Había chicos en el colegio que en cambio iban a Disney. No sólo no me daba envidia, tampoco me daba intriga.
De la bajada grande de la montaña rusa no recuerdo prácticamente nada. De la despaciosa subida inicial diría incluso que no puedo olvidarme. Y es que esa bajada, abrupta y de puro vértigo, velocísima y aérea, sucedía tan rápidamente que no daba a tiempo a dirimir si nos gustaba o nos disgustaba, si la pasábamos muy bien o muy mal, si queríamos estar ahí viviendo eso o si no queríamos en absoluto. En cambio, en la lenta subida previa, la cosa era clara: no queríamos, no; no queríamos. No queríamos pero ahí estábamos, y ya no podíamos echarnos atrás. Y el carrito subiendo tardaba, alargando la inminencia, aumentando el efecto de umbral. Era el tramo de arrepentirse sin poder arrepentirse (no importa cuántas veces subía uno a la montaña rusa, no importa si volvía a subirse al instante de haber bajado: en esa parte primera, la de ir subiendo muy despacito, el qué-hago-acá se volvía ineludible). Pedagogía del mal momento: la bajada duraba eso, un momento, y como tal, pasaba muy pronto, y puede que no llegara ni siquiera a ser malo. Pero la espera del mal momento, el tiempo quieto de acercarse a él, eso sí era terrible.

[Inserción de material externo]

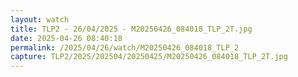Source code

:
 ```yaml
---
layout: watch
title: TLP2 - 26/04/2025 - M20250426_084018_TLP_2T.jpg
date: 2025-04-26 08:40:18
permalink: /2025/04/26/watch/M20250426_084018_TLP_2
capture: TLP2/2025/202504/20250425/M20250426_084018_TLP_2T.jpg
---
```

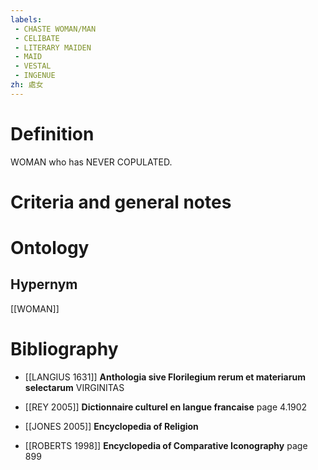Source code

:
 ```yaml
---
labels: 
 - CHASTE WOMAN/MAN
 - CELIBATE
 - LITERARY MAIDEN
 - MAID
 - VESTAL
 - INGENUE
zh: 處女
---
```


# Definition
WOMAN who has NEVER COPULATED.
# Criteria and general notes
# Ontology

## Hypernym
[[WOMAN]]
# Bibliography
- [[LANGIUS 1631]]
**Anthologia sive Florilegium rerum et materiarum selectarum** 
VIRGINITAS
- [[REY 2005]]
**Dictionnaire culturel en langue francaise** page 4.1902

- [[JONES 2005]]
**Encyclopedia of Religion** 

- [[ROBERTS 1998]]
**Encyclopedia of Comparative Iconography** page 899

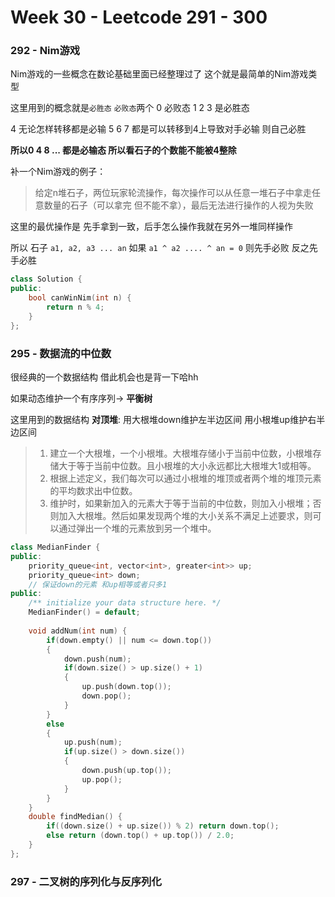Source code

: <!--
 * @Description: 
 * @Versions: 
 * @Author: Vernon Cui
 * @Github: https://github.com/vernon97
 * @Date: 2021-02-24 20:06:15
 * @LastEditors: Vernon Cui
 * @LastEditTime: 2021-02-24 21:36:13
 * @FilePath: /.leetcode/Users/vernon/Leetcode-notes/week30.md
-->
# Week 30 - Leetcode 291 - 300

### 292 - Nim游戏

Nim游戏的一些概念在数论基础里面已经整理过了 这个就是最简单的Nim游戏类型

这里用到的概念就是`必胜态` `必败态`两个  0 必败态 1 2 3 是必胜态 

4 无论怎样转移都是必输 5 6 7 都是可以转移到4上导致对手必输 则自己必胜

**所以0 4 8 ... 都是必输态 所以看石子的个数能不能被4整除**

补一个Nim游戏的例子：

> 给定n堆石子，两位玩家轮流操作，每次操作可以从任意一堆石子中拿走任意数量的石子（可以拿完 但不能不拿），最后无法进行操作的人视为失败

这里的最优操作是 先手拿到一致，后手怎么操作我就在另外一堆同样操作

所以 石子 `a1, a2, a3 ... an` 如果 `a1 ^ a2 .... ^ an = 0` 则先手必败 反之先手必胜

```cpp
class Solution {
public:
    bool canWinNim(int n) {
        return n % 4;
    }
};
```

### 295 - 数据流的中位数

很经典的一个数据结构 借此机会也是背一下哈hh

如果动态维护一个有序序列-> **平衡树**

这里用到的数据结构 **对顶堆**: 用大根堆down维护左半边区间 用小根堆up维护右半边区间

> 1. 建立一个大根堆，一个小根堆。大根堆存储小于当前中位数，小根堆存储大于等于当前中位数。且小根堆的大小永远都比大根堆大1或相等。
> 2. 根据上述定义，我们每次可以通过小根堆的堆顶或者两个堆的堆顶元素的平均数求出中位数。
> 3. 维护时，如果新加入的元素大于等于当前的中位数，则加入小根堆；否则加入大根堆。然后如果发现两个堆的大小关系不满足上述要求，则可以通过弹出一个堆的元素放到另一个堆中。

```cpp
class MedianFinder {
public:
    priority_queue<int, vector<int>, greater<int>> up;
    priority_queue<int> down;
    // 保证down的元素 和up相等或者只多1
public:
    /** initialize your data structure here. */
    MedianFinder() = default;
    
    void addNum(int num) {
        if(down.empty() || num <= down.top())
        {
            down.push(num);
            if(down.size() > up.size() + 1)
            {
                up.push(down.top());
                down.pop();
            }
        }
        else
        {
            up.push(num);
            if(up.size() > down.size())
            {
                down.push(up.top());
                up.pop();
            }
        }   
    }
    double findMedian() {
        if((down.size() + up.size()) % 2) return down.top();
        else return (down.top() + up.top()) / 2.0;
    }
};
```

### 297 - 二叉树的序列化与反序列化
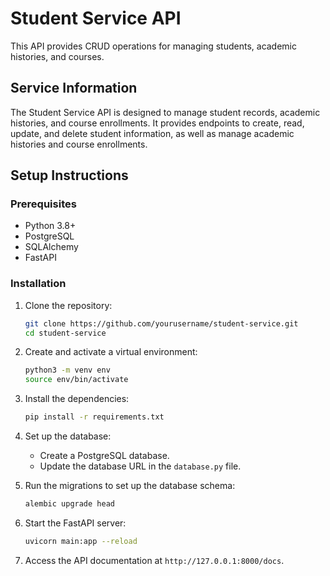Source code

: # Student Service API

This API provides CRUD operations for managing students, academic histories, and courses.

## Service Information

The Student Service API is designed to manage student records, academic histories, and course enrollments. It provides endpoints to create, read, update, and delete student information, as well as manage academic histories and course enrollments.

## Setup Instructions

### Prerequisites

- Python 3.8+
- PostgreSQL
- SQLAlchemy
- FastAPI

### Installation

1. Clone the repository:
    ```sh
    git clone https://github.com/yourusername/student-service.git
    cd student-service
    ```

2. Create and activate a virtual environment:
    ```sh
    python3 -m venv env
    source env/bin/activate
    ```

3. Install the dependencies:
    ```sh
    pip install -r requirements.txt
    ```

4. Set up the database:
    - Create a PostgreSQL database.
    - Update the database URL in the `database.py` file.

5. Run the migrations to set up the database schema:
    ```sh
    alembic upgrade head
    ```

6. Start the FastAPI server:
    ```sh
    uvicorn main:app --reload
    ```

7. Access the API documentation at `http://127.0.0.1:8000/docs`.
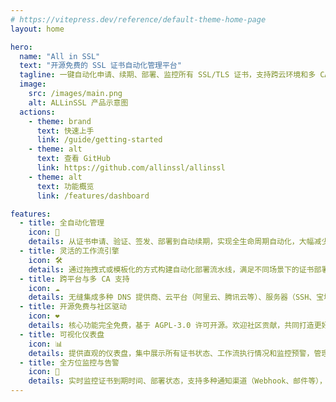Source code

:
 ```yaml
---
# https://vitepress.dev/reference/default-theme-home-page
layout: home

hero:
  name: "All in SSL"
  text: "开源免费的 SSL 证书自动化管理平台"
  tagline: 一键自动化申请、续期、部署、监控所有 SSL/TLS 证书，支持跨云环境和多 CA (coding~)，告别繁琐配置和高昂费用。
  image:
    src: /images/main.png
    alt: ALLinSSL 产品示意图
  actions:
    - theme: brand
      text: 快速上手
      link: /guide/getting-started
    - theme: alt
      text: 查看 GitHub
      link: https://github.com/allinssl/allinssl
    - theme: alt
      text: 功能概览
      link: /features/dashboard

features:
  - title: 全自动化管理
    icon: 🚀
    details: 从证书申请、验证、签发、部署到自动续期，实现全生命周期自动化，大幅减少手动操作和出错风险。
  - title: 灵活的工作流引擎
    icon: 🛠️
    details: 通过拖拽式或模板化的方式构建自动化部署流水线，满足不同场景下的证书部署需求，如 CDN、WAF 等。
  - title: 跨平台与多 CA 支持
    icon: ☁️
    details: 无缝集成多种 DNS 提供商、云平台（阿里云、腾讯云等）、服务器（SSH、宝塔、1Panel）和 CA 机构（Let's Encrypt 等）。
  - title: 开源免费与社区驱动
    icon: ❤️
    details: 核心功能完全免费，基于 AGPL-3.0 许可开源。欢迎社区贡献，共同打造更好的 SSL 管理工具。
  - title: 可视化仪表盘
    icon: 📊
    details: 提供直观的仪表盘，集中展示所有证书状态、工作流执行情况和监控预警，管理状况一目了然。
  - title: 全方位监控与告警
    icon: 🔔
    details: 实时监控证书到期时间、部署状态，支持多种通知渠道（Webhook、邮件等），确保证书问题及时发现和处理。
---
```


<SelfHostedSetup />

<DomainRegister />

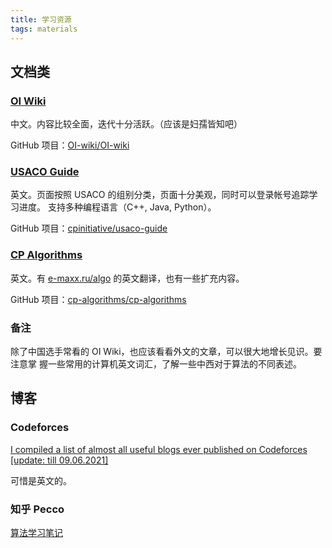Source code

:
 ```yaml
---
title: 学习资源
tags: materials
---
```


## 文档类

### [OI Wiki](//oi-wiki.org)

中文。内容比较全面，迭代十分活跃。（应该是妇孺皆知吧）

GitHub 项目：[OI-wiki/OI-wiki](//github.com/OI-wiki/OI-wiki)

### [USACO Guide](//usaco.guide)

英文。页面按照 USACO 的组别分类，页面十分美观，同时可以登录帐号追踪学习进度。
支持多种编程语言（C++, Java, Python）。

GitHub 项目：[cpinitiative/usaco-guide](//github.com/cpinitiative/usaco-guide)

### [CP Algorithms](//cp-algorithms.com/)

英文。有 [e-maxx.ru/algo](http://e-maxx.ru/algo) 的英文翻译，也有一些扩充内容。

GitHub 项目：[cp-algorithms/cp-algorithms](//github.com/cp-algorithms/cp-algorithms)

### 备注

除了中国选手常看的 OI Wiki，也应该看看外文的文章，可以很大地增长见识。要注意掌
握一些常用的计算机英文词汇，了解一些中西对于算法的不同表述。

## 博客

### Codeforces

[I compiled a list of almost all useful blogs ever published on Codeforces \[update: till 09.06.2021\]](https://codeforces.com/blog/entry/91363)

可惜是英文的。

### 知乎 Pecco

[算法学习笔记](https://zhuanlan.zhihu.com/p/105467597)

Los espejos deformantes me daban risa, pero no inquietud. Verse engordado o verse enflaquecido, verse redondo o verse palito, verse en imagen convertido en otro, me divertía pero no me inquietaba. Distinto era el laberinto de espejos. Porque en el laberinto de espejos uno doblaba de lo más embalado y, al girar, se frenaba de pronto para no chocar con el que venía de frente: tan embalado como uno mismo. Y es que, claro: era uno mismo. Era uno mismo reflejado en un espejo. Eso sí resultaba inquietante: no el verse convertido en otro, sino el hecho de tomarse por otro, siendo uno mismo.
De mi mamá en el Italpark no me acuerdo. Sé que venía, sé que estaba, pero no me acuerdo.
Ya no era un niño cuando instalaron en el Italpark una nueva montaña rusa (con su sola existencia redujo a la anterior, por más que siguiese funcionando, a la condición de cacharro o de pieza de museo). Esta nueva montaña rusa tenía una parte en la que daba una vuelta completa sobre sí misma. Creo que es por eso que nunca subí. La sola idea de quedar cabeza abajo, así fuese por un instante, me resultaba intolerable. Cabeza abajo no. Cabeza abajo no.
Al Samba también lo instalaron después, yo ya era un adolescente. De hecho recuerdo haber ido una vez con mis compañeros de colegio secundario. Giros veloces y sacudidas irregulares, el piso en movimiento, marearse y trastabillar, no tener de qué agarrarse, chocarse unos con otros, caerse y levantarse y volverse a caer. Me la acuerdo como lo que fue: una experiencia de desordenamiento de cuerpos, vivida justamente a esa edad, la edad en la que el cuerpo mismo se nos desordena.
Es imposible para mí pasar por Libertador y Callao sin percibir, en lo que hay, eso que falta: en el parque abierto y desabrido, el no estar más del Italpark.
Una falla en el mecanismo de un juego, un accidente, una muerte trágica (en el espacio de la diversión, la muerte). Fue el comienzo del fin del Italpark. No pude nunca recordar si alguna vez yo fui a ese juego o si jamás fui. Recuerdo, sí, cómo se llamaba: se llamaba “Matterhorn”. Será por eso, pienso ahora, que no me acuerdo de mi mamá en el Italpark. Ese nombre borró el recuerdo.
Llegué con mi hijo al parque de diversiones de Luján, sin saber que algunos de los juegos que ahí se ofrecían eran los mismos que alguna vez habían estado en el Italpark. Cuando alguien me lo dijo, me estremecí. Pero no traté de reconocerlos. Reaccioné como Walter Benjamin en el Tiergarten de Berlín, frente a las estatuas de Federico Guillermo y la Reina Luisa, según lo narra en Infancia en Berlín hacia 1900. También yo, allá en Luján, frente a esos juegos, me pregunté si ellos me reconocían a mí; es decir, si reconocían en mí al niño que alguna vez fui y al que ellos dieron felicidad.